[NLA] Celebrating 35 years of the AELS/USA

Thomas Sticht tsticht at znet.com
Tue Jun 18 21:34:58 EDT 2002


In his recent post Hal Beder said, "Let's stop thinking about adult
literacy as being Title II and let's consider what has to happen if the
whole system is to function well."
The system that Hal is referring to in New Jersey is depicted in an
attachment to his post and shows 23 funding streams from the federal
through the state governments and into providers of adult literacy and
basic education services, including school districts, community colleges,
CBOs, corrections and some others. As he notes, the WIA/AEFLA funs are
only a small part of the total of some $100 million the study he refers to
found for these literacy and basic education services in New Jersey.

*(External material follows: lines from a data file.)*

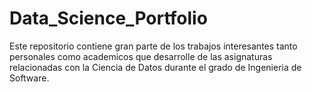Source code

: # Data_Science_Portfolio
Este repositorio contiene gran parte de los trabajos interesantes tanto personales como academicos que desarrolle de las asignaturas relacionadas con la Ciencia de Datos durante el grado de Ingenieria de Software. 
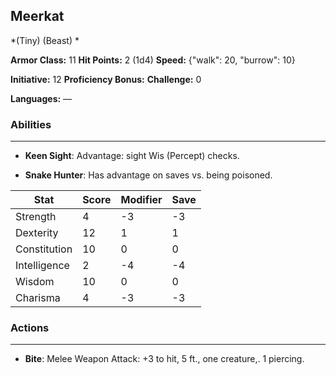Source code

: ## Meerkat
*(Tiny) (Beast) *

**Armor Class:** 11
**Hit Points:** 2 (1d4)
**Speed:** {"walk": 20, "burrow": 10}

**Initiative:** 12
**Proficiency Bonus:**
**Challenge:** 0

**Languages:** —

### Abilities
 --- 
- **Keen Sight**: Advantage: sight Wis (Percept) checks.

- **Snake Hunter**: Has advantage on saves vs. being poisoned.



| Stat | Score | Modifier | Save |
| ---- | ---- | ---- | ---- |
| Strength | 4 | -3 | -3 |
| Dexterity | 12 | 1 | 1 |
| Constitution | 10 | 0 | 0 |
| Intelligence | 2 | -4 | -4 |
| Wisdom | 10 | 0 | 0 |
| Charisma | 4 | -3 | -3 |

### Actions
 --- 
- **Bite**: Melee Weapon Attack: +3 to hit, 5 ft., one creature,. 1 piercing.

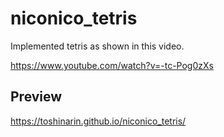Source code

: # niconico_tetris

Implemented tetris as shown in this video.

https://www.youtube.com/watch?v=-tc-Pog0zXs

## Preview

https://toshinarin.github.io/niconico_tetris/
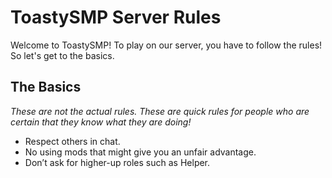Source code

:# ToastySMP Server Rules

Welcome to ToastySMP! To play on our server, you have to follow the rules! So let's get to the basics.

## The Basics

*These are not the actual rules. These are quick rules for people who are certain that they know what they are doing!*

* Respect others in chat.
* No using mods that might give you an unfair advantage.
* Don’t ask for higher-up roles such as Helper.
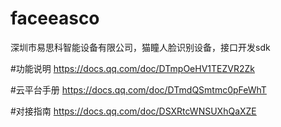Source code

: # faceeasco
深圳市易思科智能设备有限公司，猫瞳人脸识别设备，接口开发sdk

#功能说明
https://docs.qq.com/doc/DTmpOeHV1TEZVR2Zk

#云平台手册
https://docs.qq.com/doc/DTmdQSmtmc0pFeWhT

#对接指南
https://docs.qq.com/doc/DSXRtcWNSUXhQaXZE

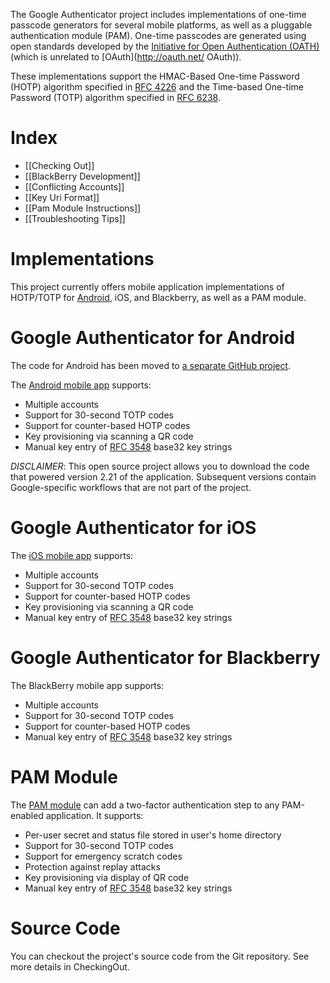 The Google Authenticator project includes implementations of one-time passcode generators for several mobile platforms, as well as a pluggable authentication module (PAM). One-time passcodes are generated using open standards developed by the [Initiative for Open Authentication (OATH)](http://www.openauthentication.org/)  (which is unrelated to [OAuth](http://oauth.net/ OAuth)). 

These implementations support the HMAC-Based One-time Password (HOTP) algorithm specified in [RFC 4226](https://tools.ietf.org/html/rfc4226) and the Time-based One-time Password (TOTP) algorithm specified in [ RFC 6238](https://tools.ietf.org/html/rfc6238).

Index
=====

* [[Checking Out]]
* [[BlackBerry Development]]
* [[Conflicting Accounts]]
* [[Key Uri Format]]
* [[Pam Module Instructions]]
* [[Troubleshooting Tips]]

Implementations
===============

This project currently offers mobile application implementations of HOTP/TOTP for [Android](http://www.android.com/), iOS, and Blackberry, as well as a PAM module.

Google Authenticator for Android
================================

The code for Android has been moved to [a separate GitHub project](https://github.com/google/google-authenticator-android).

The [Android mobile app](https://play.google.com/store/apps/details?id=com.google.android.apps.authenticator2) supports:

  * Multiple accounts
  * Support  for 30-second TOTP codes
  * Support for counter-based HOTP codes
  * Key provisioning via scanning a QR code
  * Manual key entry of [RFC 3548](http://tools.ietf.org/html/rfc3548) base32 key strings

*DISCLAIMER*: This open source project allows you to download the code that powered version 2.21 of the application.  Subsequent versions contain Google-specific workflows that are not part of the project.

Google Authenticator for iOS
============================

The [iOS mobile app](http://itunes.apple.com/us/app/google-authenticator/id388497605?mt=8) supports:

  * Multiple accounts
  * Support  for 30-second TOTP codes
  * Support for counter-based HOTP codes
  * Key provisioning via scanning a QR code
  * Manual key entry of [RFC 3548](http://tools.ietf.org/html/rfc3548) base32 key strings

Google Authenticator for Blackberry
===================================

The BlackBerry mobile app supports:

  * Multiple accounts
  * Support for 30-second TOTP codes
  * Support for counter-based HOTP codes
  * Manual key entry of [RFC 3548](http://tools.ietf.org/html/rfc3548) base32 key strings

PAM Module
==========

The [PAM module](https://github.com/google/google-authenticator/tree/master/libpam) can add
a two-factor authentication step to any PAM-enabled application. It supports:

  * Per-user secret and status file stored in user's home directory
  * Support for 30-second TOTP codes
  * Support for emergency scratch codes
  * Protection against replay attacks
  * Key provisioning via display of QR code
  * Manual key entry of [RFC 3548](http://tools.ietf.org/html/rfc3548) base32 key strings

Source Code
===========

You can checkout the project's source code from the Git repository. See more details in CheckingOut.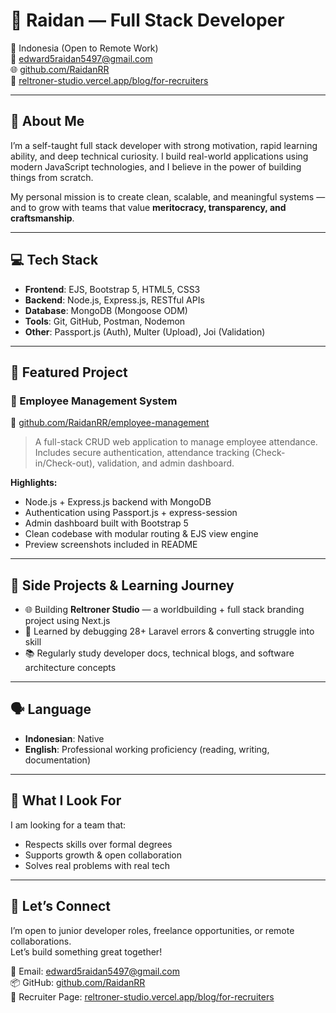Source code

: # 💼 Raidan — Full Stack Developer

📍 Indonesia (Open to Remote Work)  
📧 edward5raidan5497@gmail.com  
🌐 [github.com/RaidanRR](https://github.com/RaidanRR)  
🔗 [reltroner-studio.vercel.app/blog/for-recruiters](https://reltroner-studio.vercel.app/blog/for-recruiters)

---

## 🧠 About Me

I’m a self-taught full stack developer with strong motivation, rapid learning ability, and deep technical curiosity. I build real-world applications using modern JavaScript technologies, and I believe in the power of building things from scratch.

My personal mission is to create clean, scalable, and meaningful systems — and to grow with teams that value **meritocracy, transparency, and craftsmanship**.

---

## 💻 Tech Stack

- **Frontend**: EJS, Bootstrap 5, HTML5, CSS3
- **Backend**: Node.js, Express.js, RESTful APIs
- **Database**: MongoDB (Mongoose ODM)
- **Tools**: Git, GitHub, Postman, Nodemon
- **Other**: Passport.js (Auth), Multer (Upload), Joi (Validation)

---

## 🚀 Featured Project

### 🔷 Employee Management System  
📌 [github.com/RaidanRR/employee-management](https://github.com/RaidanRR/employee-management)

> A full-stack CRUD web application to manage employee attendance. Includes secure authentication, attendance tracking (Check-in/Check-out), validation, and admin dashboard.

**Highlights:**
- Node.js + Express.js backend with MongoDB
- Authentication using Passport.js + express-session
- Admin dashboard built with Bootstrap 5
- Clean codebase with modular routing & EJS view engine
- Preview screenshots included in README

---

## 🧩 Side Projects & Learning Journey

- 🌐 Building **Reltroner Studio** — a worldbuilding + full stack branding project using Next.js
- 🧠 Learned by debugging 28+ Laravel errors & converting struggle into skill
- 📚 Regularly study developer docs, technical blogs, and software architecture concepts

---

## 🗣️ Language

- **Indonesian**: Native  
- **English**: Professional working proficiency (reading, writing, documentation)

---

## 🧭 What I Look For

I am looking for a team that:
- Respects skills over formal degrees
- Supports growth & open collaboration
- Solves real problems with real tech

---

## 🔗 Let’s Connect

I’m open to junior developer roles, freelance opportunities, or remote collaborations.  
Let’s build something great together!

📧 Email: edward5raidan5497@gmail.com  
📦 GitHub: [github.com/RaidanRR](https://github.com/RaidanRR)  
🧭 Recruiter Page: [reltroner-studio.vercel.app/blog/for-recruiters](https://reltroner-studio.vercel.app/blog/for-recruiters)
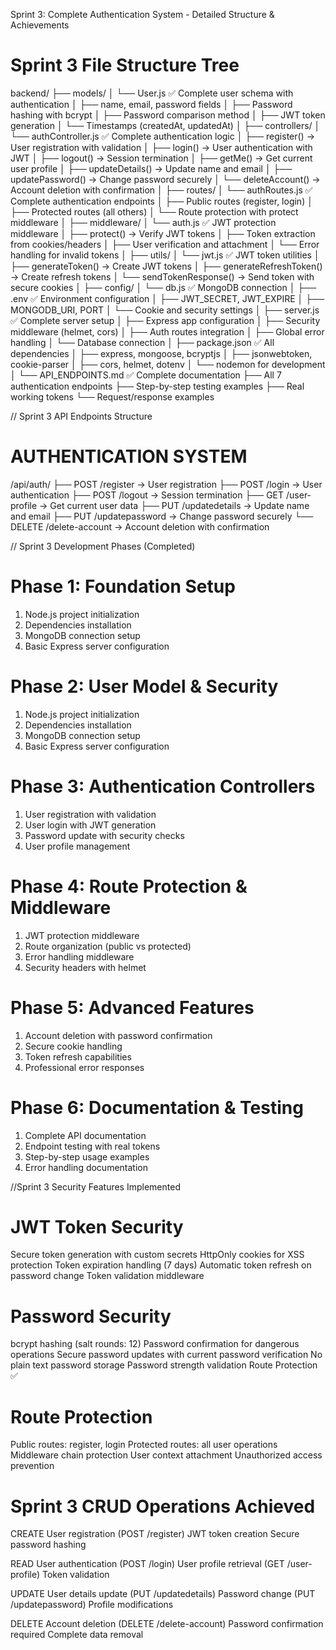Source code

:  Sprint 3: Complete Authentication System - Detailed Structure & Achievements

 # Sprint 3 File Structure Tree

 backend/
├── models/
│   └── User.js                     ✅ Complete user schema with authentication
│       ├── name, email, password fields
│       ├── Password hashing with bcrypt
│       ├── Password comparison method
│       ├── JWT token generation
│       └── Timestamps (createdAt, updatedAt)
│
├── controllers/
│   └── authController.js          ✅ Complete authentication logic
│       ├── register()             → User registration with validation
│       ├── login()                → User authentication with JWT
│       ├── logout()               → Session termination
│       ├── getMe()                → Get current user profile
│       ├── updateDetails()        → Update name and email
│       ├── updatePassword()       → Change password securely
│       └── deleteAccount()        → Account deletion with confirmation
│
├── routes/
│   └── authRoutes.js              ✅ Complete authentication endpoints
│       ├── Public routes (register, login)
│       ├── Protected routes (all others)
│       └── Route protection with protect middleware
│
├── middleware/
│   └── auth.js                    ✅ JWT protection middleware
│       ├── protect()              → Verify JWT tokens
│       ├── Token extraction from cookies/headers
│       ├── User verification and attachment
│       └── Error handling for invalid tokens
│
├── utils/
│   └── jwt.js                     ✅ JWT token utilities
│       ├── generateToken()        → Create JWT tokens
│       ├── generateRefreshToken() → Create refresh tokens
│       └── sendTokenResponse()    → Send token with secure cookies
│
├── config/
│   └── db.js                      ✅ MongoDB connection
│
├── .env                           ✅ Environment configuration
│   ├── JWT_SECRET, JWT_EXPIRE
│   ├── MONGODB_URI, PORT
│   └── Cookie and security settings
│
├── server.js                      ✅ Complete server setup
│   ├── Express app configuration
│   ├── Security middleware (helmet, cors)
│   ├── Auth routes integration
│   ├── Global error handling
│   └── Database connection
│
├── package.json                   ✅ All dependencies
│   ├── express, mongoose, bcryptjs
│   ├── jsonwebtoken, cookie-parser
│   ├── cors, helmet, dotenv
│   └── nodemon for development
│
└── API_ENDPOINTS.md               ✅ Complete documentation
    ├── All 7 authentication endpoints
    ├── Step-by-step testing examples
    ├── Real working tokens
    └── Request/response examples


// Sprint 3 API Endpoints Structure
# AUTHENTICATION SYSTEM 
/api/auth/
├── POST   /register               → User registration
├── POST   /login                  → User authentication
├── POST   /logout                 → Session termination
├── GET    /user-profile           → Get current user data
├── PUT    /updatedetails          → Update name and email
├── PUT    /updatepassword         → Change password securely
└── DELETE /delete-account         → Account deletion with confirmation


// Sprint 3 Development Phases (Completed)
# Phase 1: Foundation Setup 
1. Node.js project initialization
2. Dependencies installation
3. MongoDB connection setup
4. Basic Express server configuration

# Phase 2: User Model & Security 

1. Node.js project initialization
2. Dependencies installation
3. MongoDB connection setup
4. Basic Express server configuration

# Phase 3: Authentication Controllers 

1. User registration with validation
2. User login with JWT generation
3. Password update with security checks
4. User profile management



# Phase 4: Route Protection & Middleware 

1. JWT protection middleware
2. Route organization (public vs protected)
3. Error handling middleware
4. Security headers with helmet


# Phase 5: Advanced Features 
1. Account deletion with password confirmation
2. Secure cookie handling
3. Token refresh capabilities
4. Professional error responses

# Phase 6: Documentation & Testing 

1. Complete API documentation
2. Endpoint testing with real tokens
3. Step-by-step usage examples
4. Error handling documentation


//Sprint 3 Security Features Implemented
# JWT Token Security 
 Secure token generation with custom secrets
 HttpOnly cookies for XSS protection
 Token expiration handling (7 days)
 Automatic token refresh on password change
 Token validation middleware

 # Password Security 
 bcrypt hashing (salt rounds: 12)
 Password confirmation for dangerous operations
 Secure password updates with current password verification
 No plain text password storage
 Password strength validation
 Route Protection ✅

# Route Protection 
 Public routes: register, login
 Protected routes: all user operations
 Middleware chain protection
 User context attachment
 Unauthorized access prevention


# Sprint 3 CRUD Operations Achieved
CREATE
 User registration (POST /register)
 JWT token creation
 Secure password hashing

READ
 User authentication (POST /login)
 User profile retrieval (GET /user-profile)
 Token validation

UPDATE
 User details update (PUT /updatedetails)
 Password change (PUT /updatepassword)
 Profile modifications

DELETE
 Account deletion (DELETE /delete-account)
 Password confirmation required
 Complete data removal


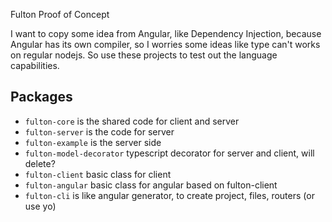 Fulton Proof of Concept

I want to copy some idea from Angular, like Dependency Injection, because Angular has its own compiler, so I worries some ideas like type can't works on regular nodejs. So use these projects to test out the language capabilities.

## Packages
- `fulton-core` is the shared code for client and server
- `fulton-server` is the code for server
- `fulton-example` is the server side
- `fulton-model-decorator` typescript decorator for server and client, will delete?
- `fulton-client` basic class for client
- `fulton-angular` basic class for angular based on fulton-client
- `fulton-cli` is like angular generator, to create project, files, routers (or use yo)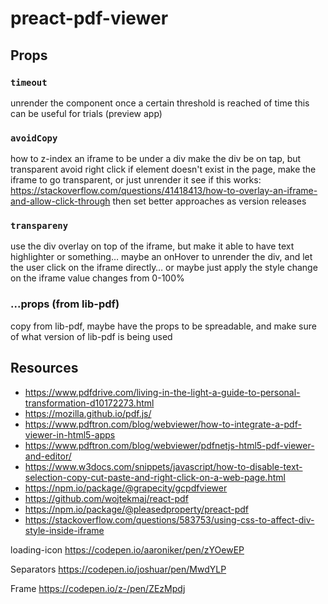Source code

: # preact-pdf-viewer

## Props

### `timeout`

unrender the component once a certain threshold is reached of time
this can be useful for trials (preview app)

### `avoidCopy`

how to z-index an iframe to be under a div
make the div be on tap, but transparent
avoid right click
if element doesn't exist in the page, make the iframe to go transparent, or just unrender it
see if this works:
https://stackoverflow.com/questions/41418413/how-to-overlay-an-iframe-and-allow-click-through 
then set better approaches as version releases

### `transpareny`

use the div overlay on top of the iframe, but make it able to have text highlighter or something… maybe an onHover to unrender the div, and let the user click on the iframe directly… or maybe just apply the style change on the iframe
value changes from 0-100% 

### ...props (from lib-pdf)
copy from lib-pdf, maybe have the props to be spreadable, and make sure of what version of lib-pdf is being used

## Resources

- https://www.pdfdrive.com/living-in-the-light-a-guide-to-personal-transformation-d10172273.html
- https://mozilla.github.io/pdf.js/
- https://www.pdftron.com/blog/webviewer/how-to-integrate-a-pdf-viewer-in-html5-apps
- https://www.pdftron.com/blog/webviewer/pdfnetjs-html5-pdf-viewer-and-editor/
- https://www.w3docs.com/snippets/javascript/how-to-disable-text-selection-copy-cut-paste-and-right-click-on-a-web-page.html
- https://npm.io/package/@grapecity/gcpdfviewer
- https://github.com/wojtekmaj/react-pdf
- https://npm.io/package/@pleasedproperty/preact-pdf
- https://stackoverflow.com/questions/583753/using-css-to-affect-div-style-inside-iframe


loading-icon
https://codepen.io/aaroniker/pen/zYOewEP

Separators
https://codepen.io/joshuar/pen/MwdYLP

Frame
https://codepen.io/z-/pen/ZEzMpdj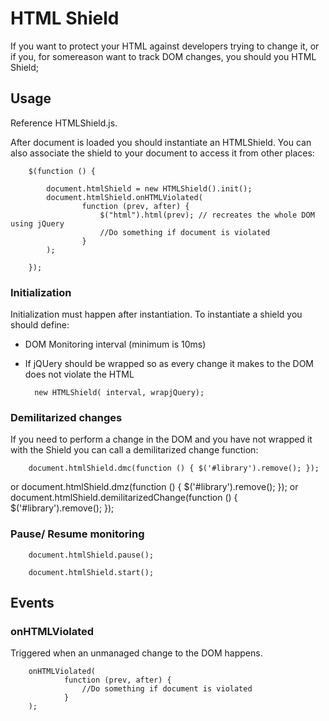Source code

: # HTML Shield

If you want to protect your HTML against developers trying to change it, or if you, for somereason want to track DOM changes, you should you HTML Shield;

## Usage
Reference HTMLShield.js.

After document is loaded you should instantiate an HTMLShield. You can also associate the shield to your document to access it from other places:

	    $(function () {

            document.htmlShield = new HTMLShield().init();
            document.htmlShield.onHTMLViolated(
					function (prev, after) {
						$("html").html(prev); // recreates the whole DOM using jQuery
						//Do something if document is violated
					}
			);

        });

### Initialization

Initialization must happen after instantiation. To instantiate a shield you should define:
* DOM Monitoring interval (minimum is 10ms)
* If jQUery should be wrapped so as every change it makes to the DOM does not violate the HTML

        new HTMLShield( interval, wrapjQuery);

### Demilitarized changes

If you need to perform a change in the DOM and you have not wrapped it with the Shield you can call a demilitarized change function:

		document.htmlShield.dmc(function () { $('#library').remove(); });
or 
		document.htmlShield.dmz(function () { $('#library').remove(); });
or 
		document.htmlShield.demilitarizedChange(function () { $('#library').remove(); });

### Pause/ Resume monitoring

		document.htmlShield.pause();
		
		document.htmlShield.start();

## Events

### onHTMLViolated

Triggered when an unmanaged change to the DOM happens.

		onHTMLViolated(
				function (prev, after) { 
					//Do something if document is violated
				}
		);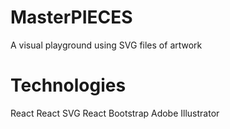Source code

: # MasterPIECES
A visual playground using SVG files of artwork

# Technologies

React
React SVG
React Bootstrap
Adobe Illustrator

As I looked over Hal’s chart I had a lot of empathy with (and sympathy
for) him and the others doing the study of the delivery system for adult
literacy and basic education in New Jersey. In 1989-90 I chaired the
California Workforce Literacy Task Force and in a report of November 1990
we identified some 13 federal/state programs with around $850 million that
delivered or could deliver adult literacy services. In 1990-91, California
got funding of some $11 million from the federal programs that is now the
WIA/Title 2 Adult Education and Family Literacy Act. So a lot more money
was being spent on adult literacy education beyond the state grants from
OVAE/DAEL.
In addition to the 13 programs we identified as adult funding streams,
other programs in early childhood also provided some funding for adult
literacy education but we could not in the time we had estimate how much
Head Start, compensatory education and such programs spent on delivering
adult literacy services. I noticed that these types of early childhood
programs are missing from Hal’s chart of the fund streams for adult
literacy and basic education, too.
So from the foregoing let me just make the point that I personally have
not been "thinking about adult literacy as being Title II", rather I have
focused upon the funding stream from the federal and state governments
that are joined in partnership through Title II (this is the Adult
Education and Family Literacy Act of 1998, Title 2 of the Workforce
Investment Act) to form a unique publicly funded education  system that in
2000, in the absence of an official name,  I named the Adult Education and
Literacy System of the United State of America (the AELS for short).
While recognizing the many other programmatic funding streams that
providers may tap to get funding for adult literacy education, and
recognizing the volunteer, charitable groups like the newly merged
LVA/Laubach organization, I have chosen to advocate not for "adult
literacy," because that seems too abstract to me, but rather for the
primary, publicly funded, taxpayer supported education system that has
developed  from the 1966 Adult Education Act and has as its explicit
mandate adult education and literacy development in all fifty states and
U. S. territories.
I don’t believe that a decision to focus upon one delivery system means
that governments (or individuals for that matter) should not be looking at
all of their programs that provide adult literacy and basic education, as
Hal reports New Jersey  has been doing, and as the group I chaired  in
California a dozen years ago did, with the aim of finding ways to more
effectively carry out the various missions that the programs have and to
improve the delivery system for adult education and literacy development.
But with my limited resources of time, energy, and funds, it seems most
productive for me to focus upon advocating for improving and enlarging the
primary adult education and literacy development system in the United
States than to take on the task of trying to pull together some 23 streams
of  government programs with all their constituencies and political
backers. This is a daunting task that I will leave to others, like Hal.
This Saturday, June 22nd, I am celebrating 35 years of the Adult Education
and Literacy System (AELS) of the United States with the New Mexico
Coalition for Literacy in Las Cruces, New Mexico. I’m looking forward to
meeting David Godsted, Executive Director of the NMCL,  and  some others
of the NLA list members at that meeting.